Confindustria rivede al rialzo la stima del Pil italiano nel 2015 a +0,8% (da +0,5% stimato in dicembre) e nel 2016 a +1,4% (da +1,1% di dicembre e in linea con il Def) e nel 2016 a +1,4% (da +1,1% di dicembre e in linea con il Def). Ma le previsioni «appaiono prudenti e lasciano spazio a sorprese positive». È quanto si legge negli Scenari economici semestrali presentati dall’associazione degli industriali a Bologna e illustrati da Luca Paolazzi, direttore del Centro studi di Confindustria (Csc).
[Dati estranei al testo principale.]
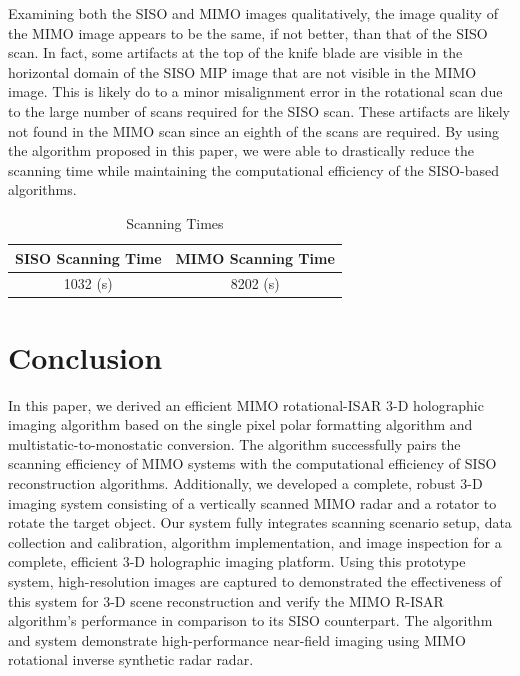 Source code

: \documentclass[conference]{IEEEtran}
\begin{document}
		Examining both the SISO and MIMO images qualitatively, the image quality of the MIMO image appears to be the same, if not better, than that of the SISO scan. In fact, some artifacts at the top of the knife blade are visible in the horizontal domain of the SISO MIP image that are not visible in the MIMO image. This is likely do to a minor misalignment error in the rotational scan due to the large number of scans required for the SISO scan. These artifacts are likely not found in the MIMO scan since an eighth of the scans are required. By using the algorithm proposed in this paper, we were able to drastically reduce the scanning time while maintaining the computational efficiency of the SISO-based algorithms.
		
		\begin{table} [h]
			\caption{\label{table_scanning_times}Scanning Times}
			\centering
			\begin{tabular}{c c}
				\hline
				SISO Scanning Time & MIMO Scanning Time  \\ [0.5ex] 
				\hline
			    1032 (s) & 8202 (s) \\
				\hline
			\end{tabular}
		\end{table}
				
		\section{Conclusion}
		\label{Sec_conclusion}
		In this paper, we derived an efficient MIMO rotational-ISAR 3-D holographic imaging algorithm based on the single pixel polar formatting algorithm and multistatic-to-monostatic conversion. The algorithm successfully pairs the scanning efficiency of MIMO systems with the computational efficiency of SISO reconstruction algorithms. Additionally, we developed a complete, robust 3-D imaging system consisting of a vertically scanned MIMO radar and a rotator to rotate the target object. Our system fully integrates scanning scenario setup, data collection and calibration, algorithm implementation, and image inspection for a complete, efficient 3-D holographic imaging platform. Using this prototype system, high-resolution images are captured to demonstrated the effectiveness of this system for 3-D scene reconstruction and verify the MIMO R-ISAR algorithm's performance in comparison to its SISO counterpart. The algorithm and system demonstrate high-performance near-field imaging using MIMO rotational inverse synthetic radar radar.
		
\end{document}
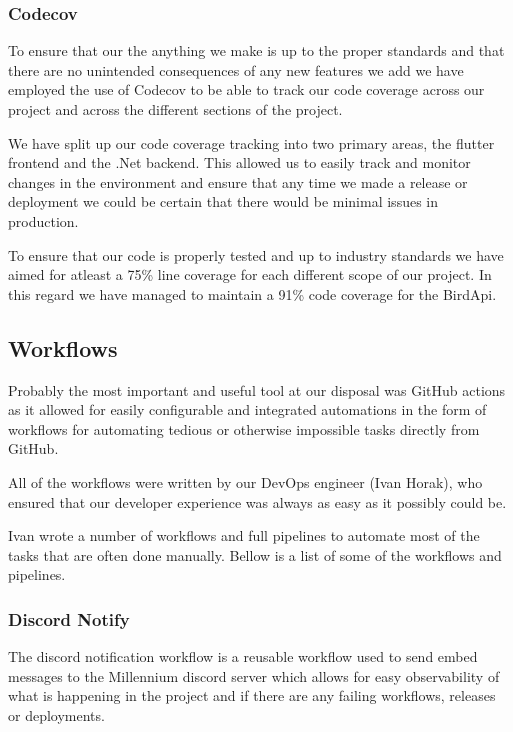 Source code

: \documentclass[a4paper]{article}
\begin{document}
\subsubsection{Codecov}
To ensure that our the anything we make is up to the proper standards and that 
there are no unintended consequences of any new features we add we have employed
the use of Codecov to be able to track our code coverage across our project and 
across the different sections of the project.
\newline

We have split up our code coverage tracking into two primary areas, the flutter frontend and the 
.Net backend. This allowed us to easily track and monitor changes in the environment and ensure
that any time we made a release or deployment we could be certain that there would be minimal 
issues in production.

To ensure that our code is properly tested and up to industry standards we have
aimed for atleast a 75\%  line coverage for each different scope of our project.
\newline
In this regard we have managed to maintain a 91\% code coverage for the BirdApi.

\subsection{Workflows}

Probably the most important and useful tool at our disposal was GitHub actions as it allowed for 
easily configurable and integrated automations in the form of workflows for automating tedious or 
otherwise impossible tasks directly from GitHub.\newline

All of the workflows were written by our DevOps engineer (Ivan Horak), who ensured that our developer
experience was always as easy as it possibly could be. 
\newline 

Ivan wrote a number of workflows and full pipelines to automate most of the tasks that are often 
done manually. Bellow is a list of some of the workflows and pipelines. 

\subsubsection{Discord Notify}

The discord notification workflow is a reusable workflow used to send embed messages 
to the Millennium discord server which allows for easy observability of what is happening
in the project and if there are any failing workflows, releases or deployments.
\end{document}
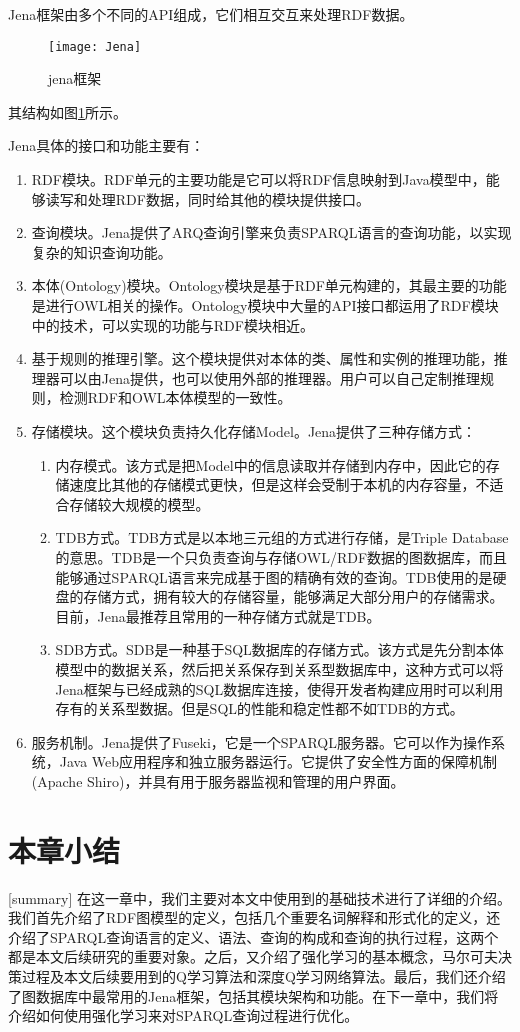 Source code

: Jena框架由多个不同的API组成，它们相互交互来处理RDF数据。
\begin{figure}[h]
    \centering
    \texttt{[image: Jena]}
    \caption{jena框架}
    \label{Jena}
\end{figure}
其结构如图\ref{Jena}所示。

Jena具体的接口和功能主要有：
\begin{enumerate}
    \item RDF模块。RDF单元的主要功能是它可以将RDF信息映射到Java模型中，能够读写和处理RDF数据，同时给其他的模块提供接口。
    \item 查询模块。Jena提供了ARQ查询引擎来负责SPARQL语言的查询功能，以实现复杂的知识查询功能。
    \item 本体(Ontology)模块。Ontology模块是基于RDF单元构建的，其最主要的功能是进行OWL相关的操作。Ontology模块中大量的API接口都运用了RDF模块中的技术，可以实现的功能与RDF模块相近。
    \item 基于规则的推理引擎。这个模块提供对本体的类、属性和实例的推理功能，推理器可以由Jena提供，也可以使用外部的推理器。用户可以自己定制推理规则，检测RDF和OWL本体模型的一致性。
    \item 存储模块。这个模块负责持久化存储Model。Jena提供了三种存储方式：
    \begin{enumerate}
        \item 内存模式。该方式是把Model中的信息读取并存储到内存中，因此它的存储速度比其他的存储模式更快，但是这样会受制于本机的内存容量，不适合存储较大规模的模型。
        \item TDB方式。TDB方式是以本地三元组的方式进行存储，是Triple Database的意思。TDB是一个只负责查询与存储OWL/RDF数据的图数据库，而且能够通过SPARQL语言来完成基于图的精确有效的查询。TDB使用的是硬盘的存储方式，拥有较大的存储容量，能够满足大部分用户的存储需求。目前，Jena最推荐且常用的一种存储方式就是TDB。
        \item SDB方式。SDB是一种基于SQL数据库的存储方式。该方式是先分割本体模型中的数据关系，然后把关系保存到关系型数据库中，这种方式可以将Jena框架与已经成熟的SQL数据库连接，使得开发者构建应用时可以利用存有的关系型数据。但是SQL的性能和稳定性都不如TDB的方式。
    \end{enumerate}
    \item 服务机制。Jena提供了Fuseki，它是一个SPARQL服务器。它可以作为操作系统，Java Web应用程序和独立服务器运行。它提供了安全性方面的保障机制(Apache Shiro)，并具有用于服务器监视和管理的用户界面。
\end{enumerate}

\section{本章小结}[summary]
在这一章中，我们主要对本文中使用到的基础技术进行了详细的介绍。我们首先介绍了RDF图模型的定义，包括几个重要名词解释和形式化的定义，还介绍了SPARQL查询语言的定义、语法、查询的构成和查询的执行过程，这两个都是本文后续研究的重要对象。之后，又介绍了强化学习的基本概念，马尔可夫决策过程及本文后续要用到的Q学习算法和深度Q学习网络算法。最后，我们还介绍了图数据库中最常用的Jena框架，包括其模块架构和功能。在下一章中，我们将介绍如何使用强化学习来对SPARQL查询过程进行优化。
Il rapporto deficit/Pil è visto al 2,7% quest’anno e al 2% l’anno prossimo (2,6% e 1,8% le previsioni del governo nel Def), il debito/Pil al 132,7% quest’anno e al 131,9% nel 2016 (132,5% e 130,9% il Def). Buone notizie anche per il tasso di disoccupazione che scende all’11,8% a fine 2016, dal picco del 13,0% toccato nel novembre 2014. Anche il dato comprensivo dei cassintegrati cala al 12,3% (12% nel 2016), dal 14,0% raggiunto nel primo trimestre 2014. Il numero di persone a cui manca, in tutto o in parte, lavoro era sceso a 8,3 milioni nel primo trimestre 2015, dagli 8,6 dell’estate scorsa.
La Grecia
Ma le previsioni non includono ipotesi sulla conclusione del negoziato tra la Grecia e i creditori internazionali. In caso di esito negativo, fa notare Confindustria, «il contagio non può certo essere escluso e farebbe deragliare l’economia dell’Euro area». Nel focus sull’Italia, il rapporto spiega che l’intensità del recupero dell’economia italiana, nonostante i segnali positivi, «rimane modesta rispetto alle opportunità fornite dal quadro esterno e alla velocità richiesta per recuperare in tempi ragionevoli il terreno perduto dal 2007. Di questo passo, infatti, l’Italia tornerà ai livelli di Pil di otto anni fa nel 2022. Una scansione temporale che sottolinea l’importanza di proseguire rapidamente lungo la strada delle riforme strutturali». I freni alla ripresa sono individuati in: estrema selettività del credito; alta disoccupazione; costruzioni deboli; redditività ai minimi; il costo di lavoro per unità di prodotto penalizzante; la capacità produttiva inutilizzata; il risparmio ridotto. «Per recuperare il terreno perso – aggiungono gli industriali – è necessario rimuovere gli ostacoli e attuare le riforme, in modo da tornare a crescere al 2,5%».